» RECORDS TO PROCESS:
* * * * * * *

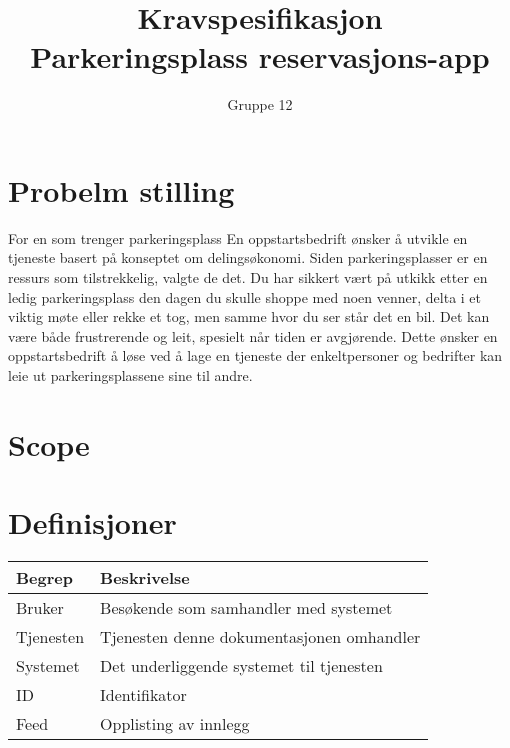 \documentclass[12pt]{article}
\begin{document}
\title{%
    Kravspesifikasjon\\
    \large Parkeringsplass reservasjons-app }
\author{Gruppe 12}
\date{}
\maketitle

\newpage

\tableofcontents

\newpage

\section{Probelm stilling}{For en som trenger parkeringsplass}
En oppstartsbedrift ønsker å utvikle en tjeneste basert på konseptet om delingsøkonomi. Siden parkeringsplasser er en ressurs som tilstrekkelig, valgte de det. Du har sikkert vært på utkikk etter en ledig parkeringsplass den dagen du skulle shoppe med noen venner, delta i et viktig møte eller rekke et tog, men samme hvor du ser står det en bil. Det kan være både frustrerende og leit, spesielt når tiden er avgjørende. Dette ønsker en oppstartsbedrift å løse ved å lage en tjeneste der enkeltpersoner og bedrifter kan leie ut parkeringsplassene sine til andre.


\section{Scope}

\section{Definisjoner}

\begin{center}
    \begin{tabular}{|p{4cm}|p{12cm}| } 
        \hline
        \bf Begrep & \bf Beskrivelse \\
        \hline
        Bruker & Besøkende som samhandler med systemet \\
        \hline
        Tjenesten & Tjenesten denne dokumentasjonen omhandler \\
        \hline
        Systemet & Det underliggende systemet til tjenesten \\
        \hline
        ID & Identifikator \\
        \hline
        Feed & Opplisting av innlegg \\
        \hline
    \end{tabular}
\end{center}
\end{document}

* * * * * * *

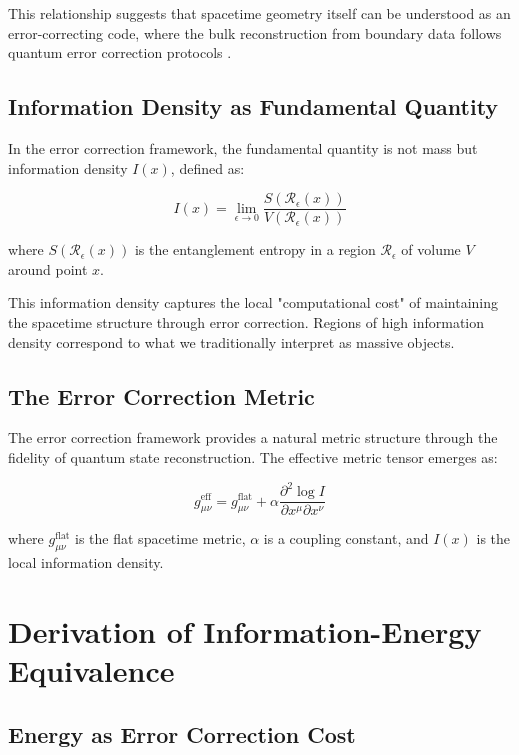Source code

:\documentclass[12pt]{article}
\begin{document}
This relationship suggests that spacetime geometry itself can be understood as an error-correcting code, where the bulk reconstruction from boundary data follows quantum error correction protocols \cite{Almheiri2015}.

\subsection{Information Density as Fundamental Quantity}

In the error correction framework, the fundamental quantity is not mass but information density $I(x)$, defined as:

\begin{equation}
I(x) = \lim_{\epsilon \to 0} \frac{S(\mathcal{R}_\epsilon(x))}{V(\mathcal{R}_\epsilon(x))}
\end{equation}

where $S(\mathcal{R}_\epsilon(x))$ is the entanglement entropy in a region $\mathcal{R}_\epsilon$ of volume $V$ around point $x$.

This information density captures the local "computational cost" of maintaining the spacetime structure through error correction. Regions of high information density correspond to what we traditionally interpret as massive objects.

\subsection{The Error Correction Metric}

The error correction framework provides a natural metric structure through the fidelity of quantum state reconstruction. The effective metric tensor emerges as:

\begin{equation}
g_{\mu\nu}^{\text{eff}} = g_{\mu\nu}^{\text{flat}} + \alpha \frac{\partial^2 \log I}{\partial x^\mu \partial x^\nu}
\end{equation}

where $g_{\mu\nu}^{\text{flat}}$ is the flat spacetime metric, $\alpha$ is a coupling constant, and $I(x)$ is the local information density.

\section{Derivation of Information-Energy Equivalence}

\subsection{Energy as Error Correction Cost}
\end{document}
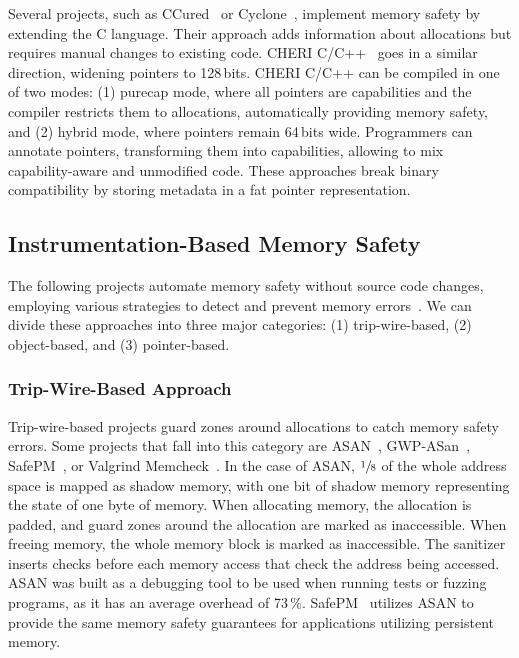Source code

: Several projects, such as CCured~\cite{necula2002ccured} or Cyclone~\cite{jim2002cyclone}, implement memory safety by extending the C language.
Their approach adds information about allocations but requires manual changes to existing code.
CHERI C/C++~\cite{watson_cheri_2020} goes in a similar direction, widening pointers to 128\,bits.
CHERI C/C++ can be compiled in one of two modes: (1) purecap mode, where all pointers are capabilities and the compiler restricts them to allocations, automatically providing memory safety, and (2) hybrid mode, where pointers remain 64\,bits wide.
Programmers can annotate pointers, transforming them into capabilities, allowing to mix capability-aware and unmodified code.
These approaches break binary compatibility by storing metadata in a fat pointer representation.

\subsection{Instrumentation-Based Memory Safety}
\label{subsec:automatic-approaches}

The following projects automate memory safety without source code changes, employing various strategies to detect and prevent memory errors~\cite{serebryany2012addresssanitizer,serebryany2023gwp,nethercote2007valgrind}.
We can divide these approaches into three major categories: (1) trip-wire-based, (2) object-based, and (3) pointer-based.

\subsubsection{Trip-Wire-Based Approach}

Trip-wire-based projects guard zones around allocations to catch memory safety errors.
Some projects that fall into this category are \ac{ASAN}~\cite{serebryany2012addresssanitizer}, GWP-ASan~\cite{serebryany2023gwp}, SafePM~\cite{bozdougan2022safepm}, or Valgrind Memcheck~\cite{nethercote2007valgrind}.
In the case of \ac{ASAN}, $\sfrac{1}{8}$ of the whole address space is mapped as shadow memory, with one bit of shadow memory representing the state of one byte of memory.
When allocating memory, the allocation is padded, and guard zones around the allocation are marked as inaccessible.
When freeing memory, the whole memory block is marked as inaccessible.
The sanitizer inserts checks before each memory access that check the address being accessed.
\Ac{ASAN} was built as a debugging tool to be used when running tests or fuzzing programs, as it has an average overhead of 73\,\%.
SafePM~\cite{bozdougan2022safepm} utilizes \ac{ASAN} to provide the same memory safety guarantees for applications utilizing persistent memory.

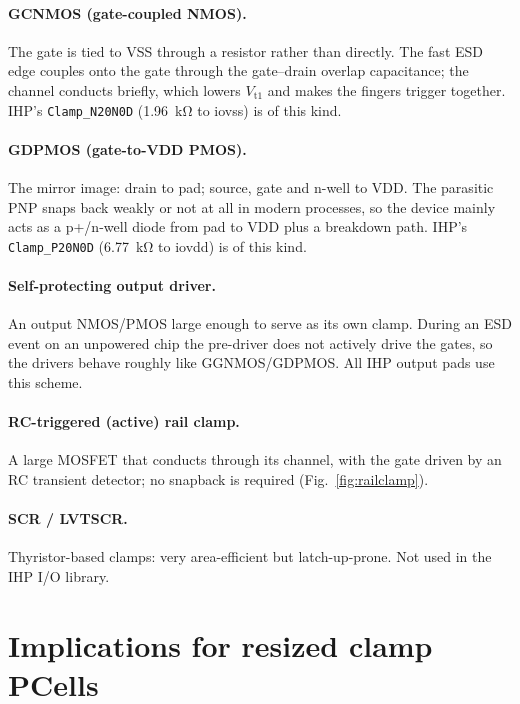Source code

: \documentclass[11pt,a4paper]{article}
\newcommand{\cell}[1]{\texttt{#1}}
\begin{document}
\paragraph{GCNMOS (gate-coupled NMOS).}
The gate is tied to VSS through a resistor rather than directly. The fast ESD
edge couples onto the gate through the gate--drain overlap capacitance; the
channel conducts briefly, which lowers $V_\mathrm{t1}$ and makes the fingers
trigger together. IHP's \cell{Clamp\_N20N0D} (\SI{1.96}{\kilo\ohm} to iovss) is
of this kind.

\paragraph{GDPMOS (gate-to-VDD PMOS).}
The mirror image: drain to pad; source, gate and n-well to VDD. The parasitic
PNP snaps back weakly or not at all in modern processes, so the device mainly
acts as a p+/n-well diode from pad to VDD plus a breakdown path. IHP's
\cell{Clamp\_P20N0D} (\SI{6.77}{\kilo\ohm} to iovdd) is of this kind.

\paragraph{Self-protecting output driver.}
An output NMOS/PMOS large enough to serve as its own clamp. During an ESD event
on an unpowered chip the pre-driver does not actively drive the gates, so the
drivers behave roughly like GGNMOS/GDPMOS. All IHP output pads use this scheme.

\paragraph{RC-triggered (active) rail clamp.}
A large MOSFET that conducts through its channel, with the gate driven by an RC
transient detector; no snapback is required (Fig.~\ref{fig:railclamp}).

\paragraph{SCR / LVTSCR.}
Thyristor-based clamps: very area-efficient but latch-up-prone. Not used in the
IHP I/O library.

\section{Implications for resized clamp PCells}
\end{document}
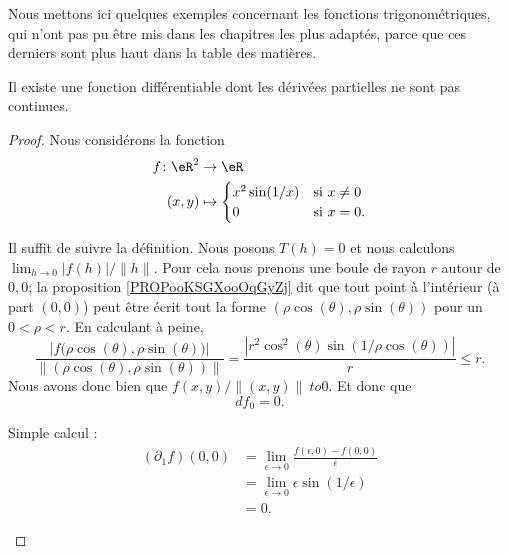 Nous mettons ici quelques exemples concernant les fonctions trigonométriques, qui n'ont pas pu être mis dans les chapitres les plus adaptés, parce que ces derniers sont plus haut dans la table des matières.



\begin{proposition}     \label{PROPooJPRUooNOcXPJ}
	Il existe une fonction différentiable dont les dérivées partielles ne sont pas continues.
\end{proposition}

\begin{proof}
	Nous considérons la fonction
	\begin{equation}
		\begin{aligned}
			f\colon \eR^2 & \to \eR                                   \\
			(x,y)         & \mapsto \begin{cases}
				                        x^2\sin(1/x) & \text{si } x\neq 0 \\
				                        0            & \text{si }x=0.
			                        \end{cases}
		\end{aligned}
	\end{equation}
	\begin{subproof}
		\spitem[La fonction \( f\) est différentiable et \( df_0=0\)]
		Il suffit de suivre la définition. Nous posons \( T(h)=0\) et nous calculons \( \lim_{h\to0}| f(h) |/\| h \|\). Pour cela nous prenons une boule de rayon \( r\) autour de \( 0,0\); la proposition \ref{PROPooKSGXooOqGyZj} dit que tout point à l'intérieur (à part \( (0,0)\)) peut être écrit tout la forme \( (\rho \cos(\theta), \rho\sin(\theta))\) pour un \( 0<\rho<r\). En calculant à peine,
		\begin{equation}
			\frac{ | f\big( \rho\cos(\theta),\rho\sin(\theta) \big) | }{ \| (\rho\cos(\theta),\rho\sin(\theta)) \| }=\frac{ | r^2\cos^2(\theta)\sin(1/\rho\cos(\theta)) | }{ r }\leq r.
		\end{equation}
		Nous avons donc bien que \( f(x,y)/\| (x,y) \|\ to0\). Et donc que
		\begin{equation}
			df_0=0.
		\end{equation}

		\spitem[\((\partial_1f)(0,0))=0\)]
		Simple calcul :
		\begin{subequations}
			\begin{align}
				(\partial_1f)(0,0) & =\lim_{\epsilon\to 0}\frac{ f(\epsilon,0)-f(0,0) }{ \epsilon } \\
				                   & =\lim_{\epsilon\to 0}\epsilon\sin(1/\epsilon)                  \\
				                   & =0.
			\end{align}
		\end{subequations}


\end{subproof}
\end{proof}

* * * * * * *

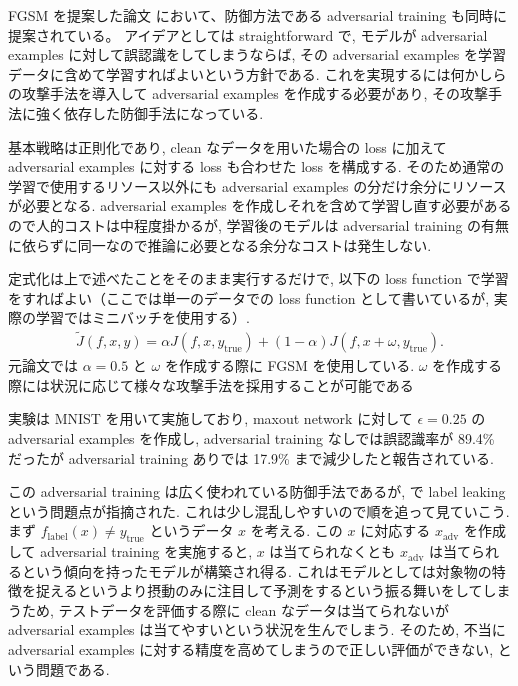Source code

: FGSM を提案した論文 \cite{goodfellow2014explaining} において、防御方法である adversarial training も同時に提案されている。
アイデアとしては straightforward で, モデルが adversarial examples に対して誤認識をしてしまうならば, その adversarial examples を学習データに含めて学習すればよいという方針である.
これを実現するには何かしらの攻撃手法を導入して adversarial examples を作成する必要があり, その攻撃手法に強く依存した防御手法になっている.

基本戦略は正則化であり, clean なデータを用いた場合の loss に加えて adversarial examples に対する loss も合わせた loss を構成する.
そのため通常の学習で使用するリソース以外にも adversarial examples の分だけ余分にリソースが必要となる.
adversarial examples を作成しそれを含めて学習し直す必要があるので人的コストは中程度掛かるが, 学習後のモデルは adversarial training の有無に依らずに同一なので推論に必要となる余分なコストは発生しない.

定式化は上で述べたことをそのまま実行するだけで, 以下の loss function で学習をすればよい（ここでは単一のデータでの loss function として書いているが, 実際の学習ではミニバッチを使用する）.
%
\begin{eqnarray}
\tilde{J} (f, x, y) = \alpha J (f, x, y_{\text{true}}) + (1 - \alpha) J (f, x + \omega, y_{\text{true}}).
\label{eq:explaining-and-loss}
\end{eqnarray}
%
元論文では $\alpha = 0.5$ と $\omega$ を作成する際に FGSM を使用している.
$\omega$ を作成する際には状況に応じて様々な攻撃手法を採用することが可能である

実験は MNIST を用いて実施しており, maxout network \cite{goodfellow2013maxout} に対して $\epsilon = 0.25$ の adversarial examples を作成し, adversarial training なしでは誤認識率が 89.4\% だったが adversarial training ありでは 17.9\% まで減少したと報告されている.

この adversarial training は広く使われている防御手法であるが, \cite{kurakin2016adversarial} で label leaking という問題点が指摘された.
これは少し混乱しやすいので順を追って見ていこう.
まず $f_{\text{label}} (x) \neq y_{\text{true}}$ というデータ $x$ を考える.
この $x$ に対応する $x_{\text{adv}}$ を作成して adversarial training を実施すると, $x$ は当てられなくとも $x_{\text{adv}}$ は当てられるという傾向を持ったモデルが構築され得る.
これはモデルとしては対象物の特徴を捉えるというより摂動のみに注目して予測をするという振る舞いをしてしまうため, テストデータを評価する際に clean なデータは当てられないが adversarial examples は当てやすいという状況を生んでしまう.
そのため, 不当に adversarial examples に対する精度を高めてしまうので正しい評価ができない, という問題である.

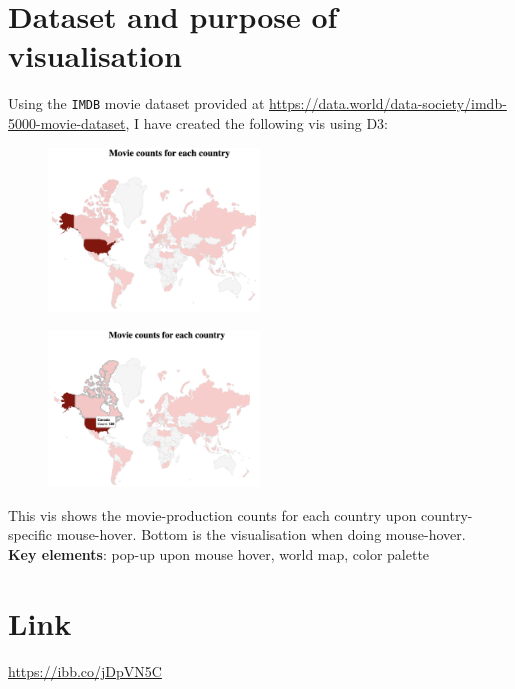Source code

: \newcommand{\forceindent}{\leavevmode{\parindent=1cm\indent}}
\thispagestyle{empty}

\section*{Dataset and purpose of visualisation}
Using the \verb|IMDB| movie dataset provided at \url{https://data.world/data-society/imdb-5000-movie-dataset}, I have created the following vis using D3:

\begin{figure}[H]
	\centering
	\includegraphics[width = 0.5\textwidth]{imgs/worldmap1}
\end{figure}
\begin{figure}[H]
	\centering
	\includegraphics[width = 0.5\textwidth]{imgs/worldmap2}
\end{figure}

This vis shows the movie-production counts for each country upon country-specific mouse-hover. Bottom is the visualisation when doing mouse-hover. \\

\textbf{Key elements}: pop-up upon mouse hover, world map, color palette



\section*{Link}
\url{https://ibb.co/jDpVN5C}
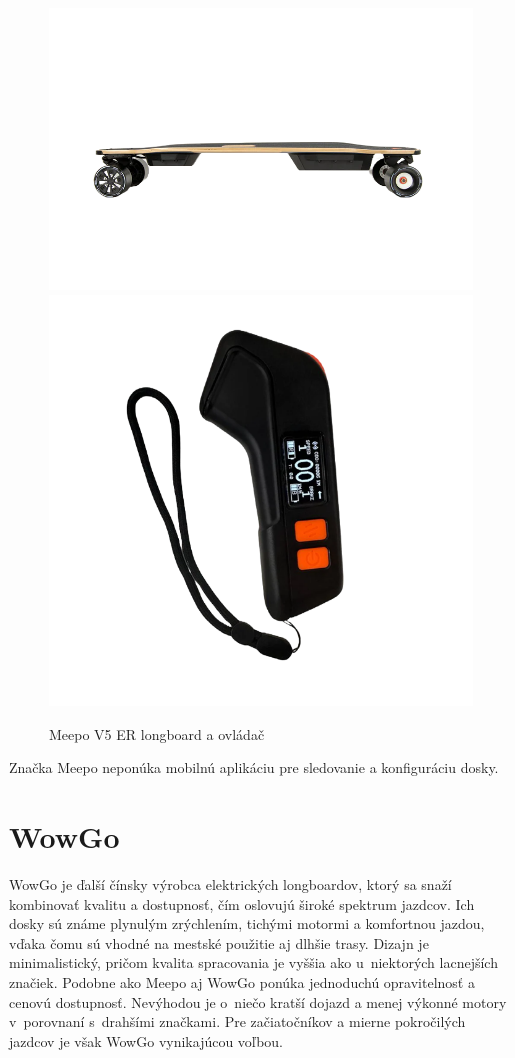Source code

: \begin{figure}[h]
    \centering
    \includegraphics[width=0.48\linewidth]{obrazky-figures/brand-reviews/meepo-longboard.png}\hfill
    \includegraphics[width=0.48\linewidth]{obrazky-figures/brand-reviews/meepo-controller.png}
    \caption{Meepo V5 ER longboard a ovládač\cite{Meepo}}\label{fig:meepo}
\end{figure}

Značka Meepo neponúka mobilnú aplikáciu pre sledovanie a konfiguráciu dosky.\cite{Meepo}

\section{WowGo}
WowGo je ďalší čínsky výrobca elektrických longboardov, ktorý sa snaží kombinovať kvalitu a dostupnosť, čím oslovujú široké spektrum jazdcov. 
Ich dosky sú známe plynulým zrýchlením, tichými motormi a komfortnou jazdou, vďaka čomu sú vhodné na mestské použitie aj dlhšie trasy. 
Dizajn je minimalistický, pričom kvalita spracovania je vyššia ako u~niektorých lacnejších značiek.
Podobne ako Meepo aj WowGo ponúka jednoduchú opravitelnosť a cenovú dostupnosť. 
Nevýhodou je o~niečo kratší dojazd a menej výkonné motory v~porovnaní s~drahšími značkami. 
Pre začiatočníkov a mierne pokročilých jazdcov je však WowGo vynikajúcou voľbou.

* * * * * * *

» WORK ORDER: Please output exactly the lines between the one holding "Density as Fundamental" and the one holding "around point $x$." in the records above, inclusive, and nothing more.

» PROBLEM SOLUTION:
\subsection{Information Density as Fundamental Quantity}

In the error correction framework, the fundamental quantity is not mass but information density $I(x)$, defined as:

\begin{equation}
I(x) = \lim_{\epsilon \to 0} \frac{S(\mathcal{R}_\epsilon(x))}{V(\mathcal{R}_\epsilon(x))}
\end{equation}

where $S(\mathcal{R}_\epsilon(x))$ is the entanglement entropy in a region $\mathcal{R}_\epsilon$ of volume $V$ around point $x$.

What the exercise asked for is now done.